Maybe you’ve caught plenty of trout and are ready to land a 120-pound tarpon. Maybe you’re new to fly-fishing, but tropical sun and white-sand flats speak to you more than woodsy streams. Heck, maybe you just need something to do on that Christmas trip to the Bahamas. Whatever the case, best to know a thing or two about saltwater fly-fishing before you find yourself staring down a bonefish or tarpon.
Luckily, Pete Kutzer is here to help. He’s been a fly-fishing instructor at Orvis for 17 years, nearly half his life, and leads several saltwater courses a year at Orvis-endorsed lodges in the Caribbean. There, he’ll run anglers of varying skill levels through the basics of this particular subgenre and then send them out for guided days on the water. (For a list of upcoming schools, go here.)
Do some “target practice” before you go
Practice casting into something the size of a hula hoop.

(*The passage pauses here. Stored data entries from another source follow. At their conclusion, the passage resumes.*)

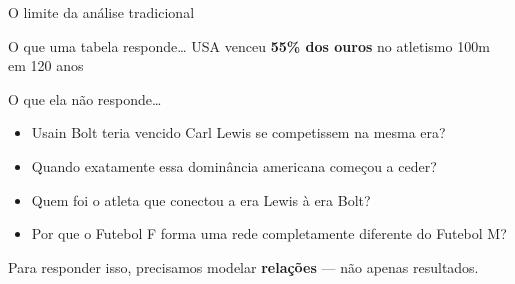 \begin{frame}{O limite da análise tradicional}
    \begin{block}{O que uma tabela responde\ldots}
        \footnotesize\centering
        USA venceu \textbf{55\% dos ouros} no atletismo 100m em 120 anos \cite{Olympics100mWinners2024}
    \end{block}

    \vspace{0.3cm}

    \begin{alertblock}{O que ela não responde\ldots}
        \footnotesize
        \begin{itemize}
            \item Usain Bolt teria vencido Carl Lewis se competissem na mesma era?
            \item Quando exatamente essa dominância americana começou a ceder?
            \item Quem foi o atleta que conectou a era Lewis à era Bolt?
            \item Por que o Futebol F forma uma rede completamente diferente do Futebol M?
        \end{itemize}
    \end{alertblock}

    \vspace{0.3cm}

    \begin{center}
        \footnotesize
        Para responder isso, precisamos modelar \textbf{relações} --- não apenas resultados.
    \end{center}
\end{frame}

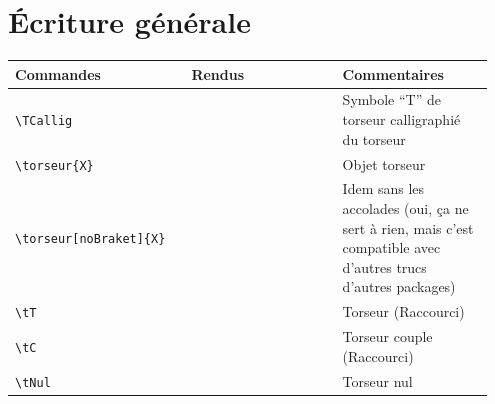 \documentclass[a4paper,10pt]{article}
\newcommand{\rac}{({\color{red}Raccourci})}
\begin{document}
	\section{Écriture générale}
	\noindent
	\begin{tabular}{|p{0.35\linewidth}|p{0.3\linewidth}|p{0.3\linewidth}|}
		\hline
			\textbf{Commandes}&\textbf{Rendus}&\textbf{Commentaires}
		\\\hline\hline
			\verb!\TCallig!			&	\TCallig		&	Symbole ``T'' de torseur calligraphié du torseur
		\\\hline
			\verb!\torseur{X}!		&	\torseur{X}		&	Objet torseur
		\\\hline
			\verb!\torseur[noBraket]{X}!		&	\torseur[noBraket]{X}		&	Idem sans les accolades (oui, ça ne sert à rien, mais c'est compatible avec d'autres trucs d'autres packages)
		\\\hline
			\verb!\tT!			&	\tT			&	Torseur \TCallig \rac
		\\\hline
			\verb!\tC!			&	\tC			&	Torseur couple \rac
		\\\hline
			\verb!\tNul!			&	\tNul			&	Torseur nul
		\\\hline
	\end{tabular}
\end{document}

Spread them out in the yard, not just right out in front of you, and walk around trying to hit them as quickly as you can at different distances. Practice different casting angles, including backhand and over-the-shoulder short. Remember, saltwater is more about speed and accuracy than distance. You’ll hear people say you need to be able to cast 80 feet for saltwater, which is not true. A 30-foot range is not the end of the world, and with 40 feet you’re going to be fine in most places. But accuracy and a quick draw are paramount.
Master your “fishing position”
Once your fly is out there, put that rod tip down—into the water, even. If it’s up, your line hangs down; that’s slack, and it means you can’t feel a thing. I like to face the fish, even if, say, my body’s twisted because I had to make a backhand shot. I’ll move my feet a little closer together, so I don’t start dancing on the deck and potentially stepping on the line.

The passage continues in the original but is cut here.